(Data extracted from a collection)
- Opening Delimiter -
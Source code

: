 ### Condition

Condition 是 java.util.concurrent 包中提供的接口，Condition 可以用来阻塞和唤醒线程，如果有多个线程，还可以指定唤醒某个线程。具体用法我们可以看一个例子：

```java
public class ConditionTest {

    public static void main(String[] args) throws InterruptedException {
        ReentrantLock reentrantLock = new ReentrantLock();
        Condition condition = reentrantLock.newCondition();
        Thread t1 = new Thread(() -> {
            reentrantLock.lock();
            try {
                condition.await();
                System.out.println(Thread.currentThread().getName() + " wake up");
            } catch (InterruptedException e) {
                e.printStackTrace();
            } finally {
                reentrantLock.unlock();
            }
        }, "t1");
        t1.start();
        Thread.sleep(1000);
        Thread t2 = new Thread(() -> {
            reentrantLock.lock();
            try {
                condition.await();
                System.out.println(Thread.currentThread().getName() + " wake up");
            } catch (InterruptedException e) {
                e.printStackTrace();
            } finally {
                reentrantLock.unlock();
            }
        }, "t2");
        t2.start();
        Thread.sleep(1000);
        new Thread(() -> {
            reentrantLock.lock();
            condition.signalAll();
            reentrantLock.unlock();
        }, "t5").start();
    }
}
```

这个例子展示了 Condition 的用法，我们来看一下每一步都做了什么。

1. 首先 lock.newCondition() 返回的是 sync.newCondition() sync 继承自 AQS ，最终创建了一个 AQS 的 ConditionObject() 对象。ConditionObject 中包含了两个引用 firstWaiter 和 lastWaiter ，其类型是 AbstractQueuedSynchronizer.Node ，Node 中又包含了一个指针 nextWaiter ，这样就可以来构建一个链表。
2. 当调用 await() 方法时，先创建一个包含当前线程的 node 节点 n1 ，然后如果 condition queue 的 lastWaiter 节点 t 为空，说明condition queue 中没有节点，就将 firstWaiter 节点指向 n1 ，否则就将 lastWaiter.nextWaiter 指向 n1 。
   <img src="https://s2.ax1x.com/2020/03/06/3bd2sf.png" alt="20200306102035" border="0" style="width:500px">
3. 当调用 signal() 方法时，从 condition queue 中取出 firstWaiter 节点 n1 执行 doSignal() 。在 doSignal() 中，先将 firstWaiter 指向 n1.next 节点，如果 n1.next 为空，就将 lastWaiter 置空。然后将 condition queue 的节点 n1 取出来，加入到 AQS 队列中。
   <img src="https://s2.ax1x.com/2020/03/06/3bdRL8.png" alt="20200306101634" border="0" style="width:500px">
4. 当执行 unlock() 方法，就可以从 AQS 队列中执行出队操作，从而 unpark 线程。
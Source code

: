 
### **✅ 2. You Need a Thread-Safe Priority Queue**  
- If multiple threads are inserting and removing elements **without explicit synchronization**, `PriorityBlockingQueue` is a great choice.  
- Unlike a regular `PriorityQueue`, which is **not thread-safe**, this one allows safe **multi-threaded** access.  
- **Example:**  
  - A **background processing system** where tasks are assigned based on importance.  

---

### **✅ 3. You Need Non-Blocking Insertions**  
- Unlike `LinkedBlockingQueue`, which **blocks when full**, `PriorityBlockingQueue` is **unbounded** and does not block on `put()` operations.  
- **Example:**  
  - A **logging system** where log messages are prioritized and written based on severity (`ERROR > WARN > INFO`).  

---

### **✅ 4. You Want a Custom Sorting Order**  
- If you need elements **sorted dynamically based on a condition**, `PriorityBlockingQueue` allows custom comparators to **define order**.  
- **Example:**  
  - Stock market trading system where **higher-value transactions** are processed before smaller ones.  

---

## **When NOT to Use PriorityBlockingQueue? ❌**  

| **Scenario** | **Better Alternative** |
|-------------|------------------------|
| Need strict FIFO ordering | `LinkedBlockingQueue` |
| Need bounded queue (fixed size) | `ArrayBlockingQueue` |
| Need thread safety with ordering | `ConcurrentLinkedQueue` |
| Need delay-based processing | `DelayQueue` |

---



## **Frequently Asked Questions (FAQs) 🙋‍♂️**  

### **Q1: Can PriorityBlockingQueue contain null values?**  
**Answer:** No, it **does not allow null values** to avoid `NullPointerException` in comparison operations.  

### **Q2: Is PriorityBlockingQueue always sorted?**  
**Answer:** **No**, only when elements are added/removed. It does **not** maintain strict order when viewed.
- Closing Delimiter -
- [WORK TASK]
Gather and copy every line of the data in which the string "newCondition" is found.

- [EXPECTED ANSWER]
        Condition condition = reentrantLock.newCondition();
1. 首先 lock.newCondition() 返回的是 sync.newCondition() sync 继承自 AQS ，最终创建了一个 AQS 的 ConditionObject() 对象。ConditionObject 中包含了两个引用 firstWaiter 和 lastWaiter ，其类型是 AbstractQueuedSynchronizer.Node ，Node 中又包含了一个指针 nextWaiter ，这样就可以来构建一个链表。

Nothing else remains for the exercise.